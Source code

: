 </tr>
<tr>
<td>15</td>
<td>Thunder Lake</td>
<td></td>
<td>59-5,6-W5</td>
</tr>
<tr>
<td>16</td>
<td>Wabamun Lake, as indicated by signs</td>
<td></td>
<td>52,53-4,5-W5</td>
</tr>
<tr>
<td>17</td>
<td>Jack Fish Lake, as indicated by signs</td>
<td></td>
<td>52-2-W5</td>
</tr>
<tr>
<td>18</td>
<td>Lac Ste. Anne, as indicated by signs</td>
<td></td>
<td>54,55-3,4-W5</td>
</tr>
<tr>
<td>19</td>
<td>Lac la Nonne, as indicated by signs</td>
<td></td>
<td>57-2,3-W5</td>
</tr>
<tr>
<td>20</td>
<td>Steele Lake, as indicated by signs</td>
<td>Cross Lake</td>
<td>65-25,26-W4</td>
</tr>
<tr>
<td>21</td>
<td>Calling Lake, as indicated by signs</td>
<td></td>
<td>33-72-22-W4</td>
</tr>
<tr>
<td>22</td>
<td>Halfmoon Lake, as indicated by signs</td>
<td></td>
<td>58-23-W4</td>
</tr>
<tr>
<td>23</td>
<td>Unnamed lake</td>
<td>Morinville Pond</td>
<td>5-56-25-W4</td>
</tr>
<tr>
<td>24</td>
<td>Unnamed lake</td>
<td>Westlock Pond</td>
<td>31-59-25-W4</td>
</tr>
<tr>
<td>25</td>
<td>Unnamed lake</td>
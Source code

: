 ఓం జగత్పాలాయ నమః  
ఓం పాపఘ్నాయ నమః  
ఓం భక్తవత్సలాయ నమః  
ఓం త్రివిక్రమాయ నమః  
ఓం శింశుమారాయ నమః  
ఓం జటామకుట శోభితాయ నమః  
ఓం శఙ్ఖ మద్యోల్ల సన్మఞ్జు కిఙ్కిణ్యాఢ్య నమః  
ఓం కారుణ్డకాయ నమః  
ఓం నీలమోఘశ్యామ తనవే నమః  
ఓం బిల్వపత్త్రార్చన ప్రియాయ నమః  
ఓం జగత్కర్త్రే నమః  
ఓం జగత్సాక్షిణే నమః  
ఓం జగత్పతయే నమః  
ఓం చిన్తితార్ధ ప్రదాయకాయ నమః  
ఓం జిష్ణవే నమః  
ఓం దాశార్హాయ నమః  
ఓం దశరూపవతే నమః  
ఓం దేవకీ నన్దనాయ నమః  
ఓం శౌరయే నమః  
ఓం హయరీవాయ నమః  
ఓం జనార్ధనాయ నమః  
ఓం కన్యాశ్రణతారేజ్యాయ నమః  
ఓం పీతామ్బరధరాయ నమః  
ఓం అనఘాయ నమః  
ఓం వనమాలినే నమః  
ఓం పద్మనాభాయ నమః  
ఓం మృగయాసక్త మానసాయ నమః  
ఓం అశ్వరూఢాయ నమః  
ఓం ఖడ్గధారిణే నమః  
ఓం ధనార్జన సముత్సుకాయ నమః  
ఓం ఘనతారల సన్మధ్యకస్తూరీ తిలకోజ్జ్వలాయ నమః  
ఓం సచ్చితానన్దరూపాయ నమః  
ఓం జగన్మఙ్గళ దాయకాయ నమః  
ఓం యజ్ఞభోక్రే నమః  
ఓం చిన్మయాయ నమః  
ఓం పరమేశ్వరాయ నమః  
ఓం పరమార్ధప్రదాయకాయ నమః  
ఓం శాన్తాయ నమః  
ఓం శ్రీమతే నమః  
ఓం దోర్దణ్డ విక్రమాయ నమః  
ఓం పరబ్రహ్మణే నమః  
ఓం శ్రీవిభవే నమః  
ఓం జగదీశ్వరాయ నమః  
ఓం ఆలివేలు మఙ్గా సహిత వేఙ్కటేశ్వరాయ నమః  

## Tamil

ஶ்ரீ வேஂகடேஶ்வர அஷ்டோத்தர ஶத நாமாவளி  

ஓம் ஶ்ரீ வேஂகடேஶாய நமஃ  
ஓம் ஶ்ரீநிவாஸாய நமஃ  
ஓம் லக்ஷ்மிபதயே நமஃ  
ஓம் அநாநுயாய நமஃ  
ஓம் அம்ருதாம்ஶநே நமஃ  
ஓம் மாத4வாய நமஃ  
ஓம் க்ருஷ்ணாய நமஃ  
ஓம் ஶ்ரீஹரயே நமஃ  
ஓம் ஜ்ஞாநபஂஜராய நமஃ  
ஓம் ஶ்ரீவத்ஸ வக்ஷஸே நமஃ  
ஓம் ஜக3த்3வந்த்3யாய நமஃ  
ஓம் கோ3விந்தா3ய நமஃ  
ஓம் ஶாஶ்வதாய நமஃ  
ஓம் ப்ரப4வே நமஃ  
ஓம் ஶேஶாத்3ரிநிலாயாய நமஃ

* * *

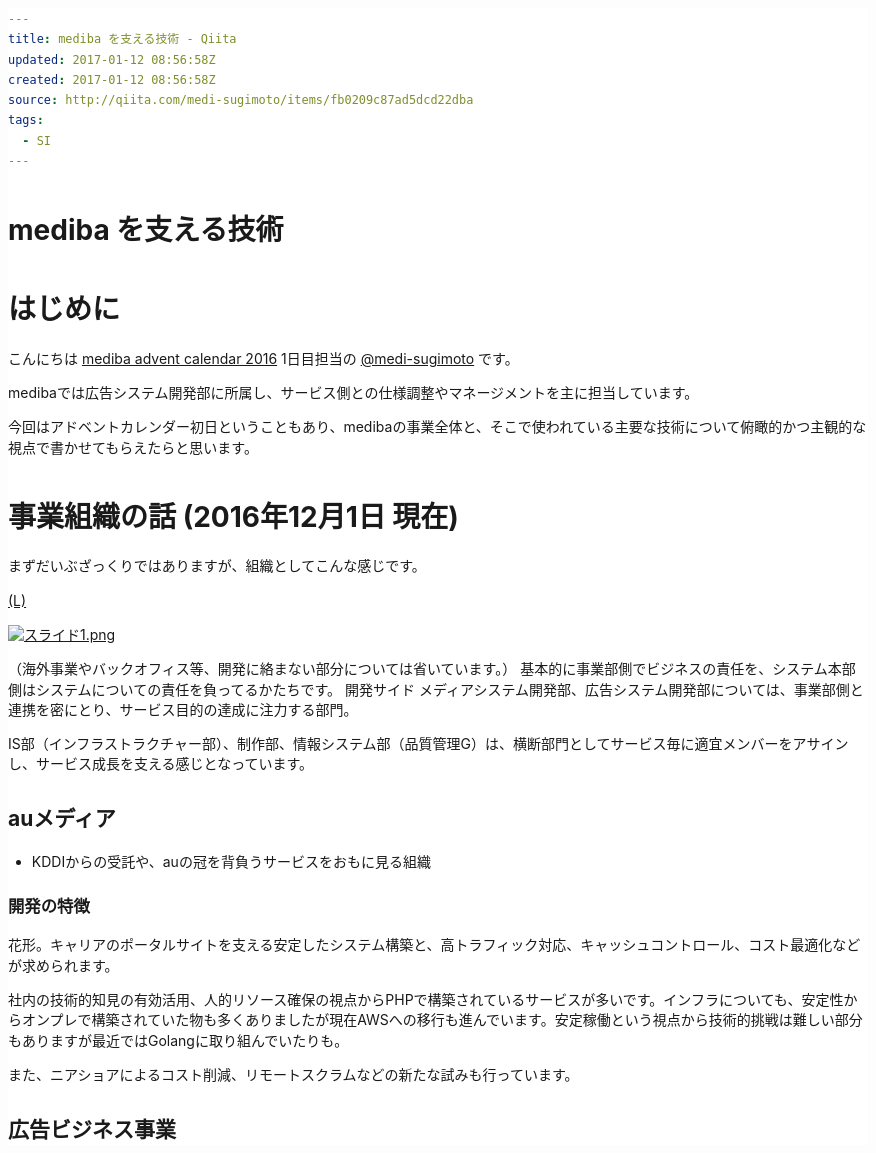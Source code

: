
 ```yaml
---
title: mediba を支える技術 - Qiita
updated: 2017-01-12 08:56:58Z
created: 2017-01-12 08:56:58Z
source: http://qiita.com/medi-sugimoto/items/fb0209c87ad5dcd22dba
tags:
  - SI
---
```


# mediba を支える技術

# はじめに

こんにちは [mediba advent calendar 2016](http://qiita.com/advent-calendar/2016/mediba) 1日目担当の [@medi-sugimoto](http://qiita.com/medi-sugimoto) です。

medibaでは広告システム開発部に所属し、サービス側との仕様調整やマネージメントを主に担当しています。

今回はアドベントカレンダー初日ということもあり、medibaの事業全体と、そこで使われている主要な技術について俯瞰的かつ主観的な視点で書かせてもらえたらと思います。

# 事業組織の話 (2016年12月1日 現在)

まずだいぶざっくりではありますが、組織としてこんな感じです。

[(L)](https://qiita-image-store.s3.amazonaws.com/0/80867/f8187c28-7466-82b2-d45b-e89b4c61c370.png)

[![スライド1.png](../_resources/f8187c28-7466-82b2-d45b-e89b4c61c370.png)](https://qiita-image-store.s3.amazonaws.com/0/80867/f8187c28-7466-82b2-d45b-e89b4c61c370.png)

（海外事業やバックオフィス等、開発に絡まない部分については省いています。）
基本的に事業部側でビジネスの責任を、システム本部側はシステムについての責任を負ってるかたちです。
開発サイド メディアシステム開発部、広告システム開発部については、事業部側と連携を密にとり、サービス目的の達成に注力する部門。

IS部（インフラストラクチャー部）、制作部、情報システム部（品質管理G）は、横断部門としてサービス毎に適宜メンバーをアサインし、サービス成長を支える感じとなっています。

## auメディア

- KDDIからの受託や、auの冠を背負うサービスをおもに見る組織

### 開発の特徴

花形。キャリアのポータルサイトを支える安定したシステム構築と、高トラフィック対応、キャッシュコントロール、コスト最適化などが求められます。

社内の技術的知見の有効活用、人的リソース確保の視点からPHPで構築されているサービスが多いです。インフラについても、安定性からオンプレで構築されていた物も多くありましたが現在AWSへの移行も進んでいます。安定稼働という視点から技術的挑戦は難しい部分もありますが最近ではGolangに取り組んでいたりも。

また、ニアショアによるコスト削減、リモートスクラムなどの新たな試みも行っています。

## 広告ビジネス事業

• TASK TO CARRY OUT: Tally the lines of the material above that contain the word "sugimoto" and report the total alone.

• SOLUTION TO THIS TASK: 2